小説

『玉手箱の真意』よだか市蔵(『浦島太郎』)

「あ?」
「おいおい、もう酔ってんのか? 二人とも何アツくなってんだよ。しかしあれだなあ」
 空気を読んだ芸人顔は二人の間に割って入り、そして快活に笑いだした。
「俺が一番凄えんじゃね? 実は俺……美容師やって、ます!」
「マジかよ、ヤベーじゃん」
 金髪が目を丸くして芸人顔の方を見る。
「見習いだから超・安月給だけどな。
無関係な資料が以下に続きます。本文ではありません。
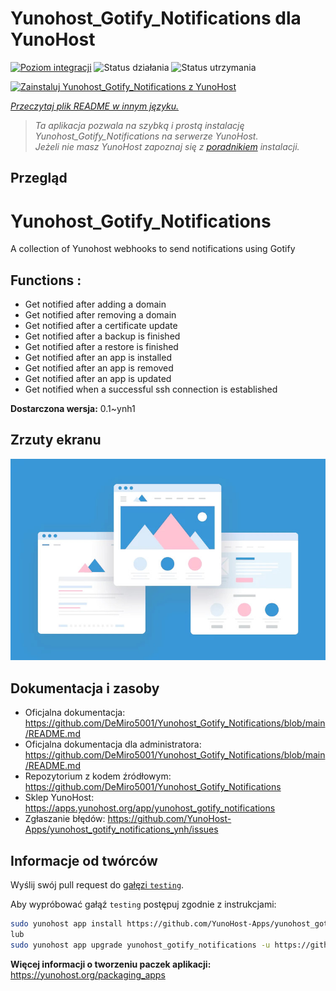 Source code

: <!--
To README zostało automatycznie wygenerowane przez <https://github.com/YunoHost/apps/tree/master/tools/readme_generator>
Nie powinno być ono edytowane ręcznie.
-->

# Yunohost_Gotify_Notifications dla YunoHost

[![Poziom integracji](https://apps.yunohost.org/badge/integration/yunohost_gotify_notifications)](https://ci-apps.yunohost.org/ci/apps/yunohost_gotify_notifications/)
![Status działania](https://apps.yunohost.org/badge/state/yunohost_gotify_notifications)
![Status utrzymania](https://apps.yunohost.org/badge/maintained/yunohost_gotify_notifications)

[![Zainstaluj Yunohost_Gotify_Notifications z YunoHost](https://install-app.yunohost.org/install-with-yunohost.svg)](https://install-app.yunohost.org/?app=yunohost_gotify_notifications)

*[Przeczytaj plik README w innym języku.](./ALL_README.md)*

> *Ta aplikacja pozwala na szybką i prostą instalację Yunohost_Gotify_Notifications na serwerze YunoHost.*  
> *Jeżeli nie masz YunoHost zapoznaj się z [poradnikiem](https://yunohost.org/install) instalacji.*

## Przegląd

# Yunohost_Gotify_Notifications
A collection of Yunohost webhooks to send notifications using Gotify

## Functions :
  * Get notified after adding a domain
  * Get notified after removing a domain
  * Get notified after a certificate update
  * Get notified after a backup is finished
  * Get notified after a restore is finished
  * Get notified after an app is installed
  * Get notified after an app is removed
  * Get notified after an app is updated
  * Get notified when a successful ssh connection is established


**Dostarczona wersja:** 0.1~ynh1

## Zrzuty ekranu

![Zrzut ekranu z Yunohost_Gotify_Notifications](./doc/screenshots/example.jpg)

## Dokumentacja i zasoby

- Oficjalna dokumentacja: <https://github.com/DeMiro5001/Yunohost_Gotify_Notifications/blob/main/README.md>
- Oficjalna dokumentacja dla administratora: <https://github.com/DeMiro5001/Yunohost_Gotify_Notifications/blob/main/README.md>
- Repozytorium z kodem źródłowym: <https://github.com/DeMiro5001/Yunohost_Gotify_Notifications>
- Sklep YunoHost: <https://apps.yunohost.org/app/yunohost_gotify_notifications>
- Zgłaszanie błędów: <https://github.com/YunoHost-Apps/yunohost_gotify_notifications_ynh/issues>

## Informacje od twórców

Wyślij swój pull request do [gałęzi `testing`](https://github.com/YunoHost-Apps/yunohost_gotify_notifications_ynh/tree/testing).

Aby wypróbować gałąź `testing` postępuj zgodnie z instrukcjami:

```bash
sudo yunohost app install https://github.com/YunoHost-Apps/yunohost_gotify_notifications_ynh/tree/testing --debug
lub
sudo yunohost app upgrade yunohost_gotify_notifications -u https://github.com/YunoHost-Apps/yunohost_gotify_notifications_ynh/tree/testing --debug
```

**Więcej informacji o tworzeniu paczek aplikacji:** <https://yunohost.org/packaging_apps>
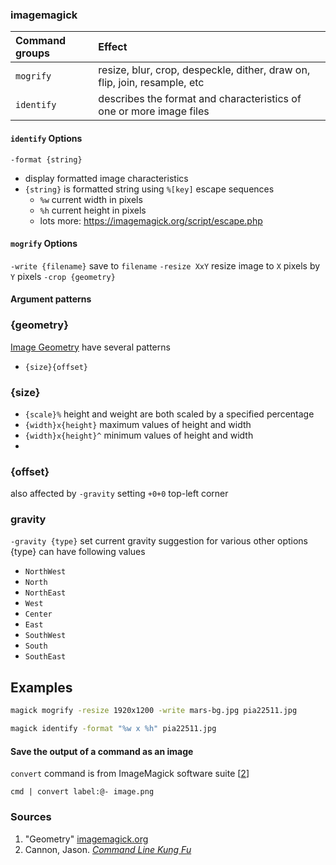 ### imagemagick

Command groups | Effect
:--- | :---
`mogrify` | resize, blur, crop, despeckle, dither, draw on, flip, join, resample, etc
`identify`| describes the format and characteristics of one or more image files

#### `identify` Options
`-format {string}` 
  - display formatted image characteristics
  - `{string}` is formatted string using `%[key]` escape sequences
    - `%w` current width in pixels
    - `%h` current height in pixels
    - lots more: https://imagemagick.org/script/escape.php

#### `mogrify` Options
`-write {filename}`
  save to `filename`
`-resize XxY`
  resize image to `X` pixels by `Y` pixels
`-crop {geometry}`
  
#### Argument patterns
### {geometry}
[Image Geometry](https://imagemagick.org/script/command-line-processing.php#geometry) have several patterns
  - `{size}{offset}`

### {size}
  - `{scale}%` height and weight are both scaled by a specified percentage
  - `{width}x{height}` maximum values of height and width
  - `{width}x{height}^` minimum values of height and width
  - 
### {offset}
also affected by `-gravity` setting
`+0+0`
  top-left corner
### gravity
`-gravity {type}`
  set current gravity suggestion for various other options
  {type} can have following values
  - `NorthWest`
  - `North`
  - `NorthEast`
  - `West`
  - `Center`
  - `East`
  - `SouthWest`
  - `South`
  - `SouthEast`

## Examples
```sh
magick mogrify -resize 1920x1200 -write mars-bg.jpg pia22511.jpg
```
```sh
magick identify -format "%w x %h" pia22511.jpg
```
#### Save the output of a command as an image
`convert` command is from ImageMagick software suite [[2](#sources)]
```
cmd | convert label:@- image.png
``` 
### Sources
  1. "Geometry" [imagemagick.org](https://imagemagick.org/script/command-line-processing.php#geometry) 
  2. Cannon, Jason. [*Command Line Kung Fu*](../sources/clkf.md) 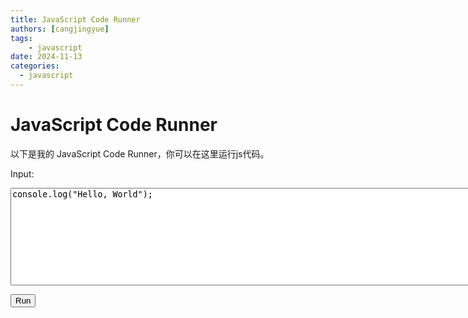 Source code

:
 ```yaml
---
title: JavaScript Code Runner
authors: [cangjingyue]
tags: 
    - javascript
date: 2024-11-13
categories:
  - javascript
---
```


# JavaScript Code Runner

以下是我的 JavaScript Code Runner，你可以在这里运行js代码。

<label for="codeInput">Input:</label>
<textarea id="codeInput" rows="10" cols="100" placeholder="Enter JavaScript code here...">
console.log("Hello, World");
</textarea>

<button id="runButton">Run</button>

<div id="output"></div>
いずれは自分の店を持つぜ!」
 俄かに盛り上がる二人の友人を、稜は冷めた目で見つめる。
 たぶん俺はお前らの倍以上の給料を貰ってるだろうな、という言葉はジョッキの中に残ったビールとともに飲み込んだ。
(それにしても……)
 稜は店の中を見渡す。実に騒々しい。酔っ払い共が周囲を気にせず飲み散らしている。男も女も、品性というものがまるで感じられない。
 刺身の盛り合わせを一切れ口に運ぶ。冷凍の古いやつだろうか、微かに生臭い。筋が多く舌触りも悪い。そして、先程から飲んでいるビールも値段は嘘みたいに安いが、その味は発泡酒の方がまだマシなレベルだった。
 かつては稜もこうした安いチェーン店で飲むことが多かった。しかし辰宮商会で働き始めてからは収入が安定したこともあり、仕事が終わると一人で飲み屋を開拓することが多くなった。そして知ったのである。少し出す金を足すだけで、酒も肴もずっと旨いものが食えるのだということを。
(なんでこいつらはこんな店のものを旨そうに食うんだ? ……ああ、稼ぎが悪いからか)
 こんな連中と付き合うのは、つまらない。もっと別のダチを、いや……女だ。生涯をともにする女を作ろう。
 二人のくだらない話に適当に相槌をうちながら、稜はそんなことを考え始めていた。

 この日を境に、稜はかつての友人たちとみるみる疎遠になっていく。代わりに、合コン等に積極的に参加した。その外見の良さもあって稜にはたびたび彼女が出来たが、なかなか結婚にまでは至らなかった。
 それから何度か交際と破局を繰り返し、とある女性とゴールインしたのは稜が二十五歳の時だった。